» ASSIGNED TASK: Please transcribe the entries below without changing a single character.

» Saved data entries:
__________________________________________________

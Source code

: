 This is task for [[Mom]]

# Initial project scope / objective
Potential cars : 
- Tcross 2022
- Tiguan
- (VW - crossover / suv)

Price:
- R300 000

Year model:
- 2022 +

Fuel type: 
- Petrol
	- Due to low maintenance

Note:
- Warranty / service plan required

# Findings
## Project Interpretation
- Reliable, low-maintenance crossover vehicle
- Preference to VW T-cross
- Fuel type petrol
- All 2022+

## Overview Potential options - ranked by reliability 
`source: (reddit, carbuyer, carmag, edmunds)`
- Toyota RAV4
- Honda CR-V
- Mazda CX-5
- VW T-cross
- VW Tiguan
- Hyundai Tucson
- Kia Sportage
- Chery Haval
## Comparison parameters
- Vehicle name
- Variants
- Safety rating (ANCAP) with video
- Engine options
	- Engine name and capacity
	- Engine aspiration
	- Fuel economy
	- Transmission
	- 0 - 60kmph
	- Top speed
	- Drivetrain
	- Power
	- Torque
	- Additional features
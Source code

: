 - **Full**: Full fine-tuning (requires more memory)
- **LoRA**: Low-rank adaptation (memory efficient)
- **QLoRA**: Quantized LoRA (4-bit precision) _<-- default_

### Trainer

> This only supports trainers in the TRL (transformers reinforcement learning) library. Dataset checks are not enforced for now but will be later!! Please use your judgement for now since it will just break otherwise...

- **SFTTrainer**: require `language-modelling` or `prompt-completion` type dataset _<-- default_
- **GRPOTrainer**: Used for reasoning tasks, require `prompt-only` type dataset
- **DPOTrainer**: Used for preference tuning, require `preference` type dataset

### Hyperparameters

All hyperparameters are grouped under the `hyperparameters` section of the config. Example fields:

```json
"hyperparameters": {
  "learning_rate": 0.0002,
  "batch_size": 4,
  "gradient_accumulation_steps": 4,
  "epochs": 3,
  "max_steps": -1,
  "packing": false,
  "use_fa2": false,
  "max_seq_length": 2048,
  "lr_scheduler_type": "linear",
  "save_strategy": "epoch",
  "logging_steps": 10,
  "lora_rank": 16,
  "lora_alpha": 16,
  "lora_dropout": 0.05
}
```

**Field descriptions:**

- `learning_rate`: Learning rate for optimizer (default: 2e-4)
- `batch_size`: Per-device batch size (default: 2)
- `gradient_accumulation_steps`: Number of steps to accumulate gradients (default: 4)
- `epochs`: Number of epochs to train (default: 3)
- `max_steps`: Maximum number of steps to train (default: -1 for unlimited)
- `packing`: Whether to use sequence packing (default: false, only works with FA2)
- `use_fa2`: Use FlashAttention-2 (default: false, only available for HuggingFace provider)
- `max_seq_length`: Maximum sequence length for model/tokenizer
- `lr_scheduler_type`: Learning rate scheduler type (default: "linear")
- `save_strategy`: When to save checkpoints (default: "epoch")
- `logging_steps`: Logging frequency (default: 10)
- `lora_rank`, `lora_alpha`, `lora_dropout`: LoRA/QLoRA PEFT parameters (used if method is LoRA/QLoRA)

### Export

__________________________________________________

» ANSWER TO THE PROBLEM:
Source code

: This is task for [[Mom]]

# Initial project scope / objective
Potential cars : 
- Tcross 2022
- Tiguan
- (VW - crossover / suv)

Price:
- R300 000

Year model:
- 2022 +

Fuel type: 
- Petrol
	- Due to low maintenance

Note:
- Warranty / service plan required

# Findings
## Project Interpretation
- Reliable, low-maintenance crossover vehicle
- Preference to VW T-cross
- Fuel type petrol
- All 2022+

## Overview Potential options - ranked by reliability 
`source: (reddit, carbuyer, carmag, edmunds)`
- Toyota RAV4
- Honda CR-V
- Mazda CX-5
- VW T-cross
- VW Tiguan
- Hyundai Tucson
- Kia Sportage
- Chery Haval
## Comparison parameters
- Vehicle name
- Variants
- Safety rating (ANCAP) with video
- Engine options
	- Engine name and capacity
	- Engine aspiration
	- Fuel economy
	- Transmission
	- 0 - 60kmph
	- Top speed
	- Drivetrain
	- Power
	- Torque
	- Additional features
Source code

: - **Full**: Full fine-tuning (requires more memory)
- **LoRA**: Low-rank adaptation (memory efficient)
- **QLoRA**: Quantized LoRA (4-bit precision) _<-- default_

### Trainer

> This only supports trainers in the TRL (transformers reinforcement learning) library. Dataset checks are not enforced for now but will be later!! Please use your judgement for now since it will just break otherwise...

- **SFTTrainer**: require `language-modelling` or `prompt-completion` type dataset _<-- default_
- **GRPOTrainer**: Used for reasoning tasks, require `prompt-only` type dataset
- **DPOTrainer**: Used for preference tuning, require `preference` type dataset

### Hyperparameters

All hyperparameters are grouped under the `hyperparameters` section of the config. Example fields:

```json
"hyperparameters": {
  "learning_rate": 0.0002,
  "batch_size": 4,
  "gradient_accumulation_steps": 4,
  "epochs": 3,
  "max_steps": -1,
  "packing": false,
  "use_fa2": false,
  "max_seq_length": 2048,
  "lr_scheduler_type": "linear",
  "save_strategy": "epoch",
  "logging_steps": 10,
  "lora_rank": 16,
  "lora_alpha": 16,
  "lora_dropout": 0.05
}
```

**Field descriptions:**

- `learning_rate`: Learning rate for optimizer (default: 2e-4)
- `batch_size`: Per-device batch size (default: 2)
- `gradient_accumulation_steps`: Number of steps to accumulate gradients (default: 4)
- `epochs`: Number of epochs to train (default: 3)
- `max_steps`: Maximum number of steps to train (default: -1 for unlimited)
- `packing`: Whether to use sequence packing (default: false, only works with FA2)
- `use_fa2`: Use FlashAttention-2 (default: false, only available for HuggingFace provider)
- `max_seq_length`: Maximum sequence length for model/tokenizer
- `lr_scheduler_type`: Learning rate scheduler type (default: "linear")
- `save_strategy`: When to save checkpoints (default: "epoch")
- `logging_steps`: Logging frequency (default: 10)
- `lora_rank`, `lora_alpha`, `lora_dropout`: LoRA/QLoRA PEFT parameters (used if method is LoRA/QLoRA)

### Export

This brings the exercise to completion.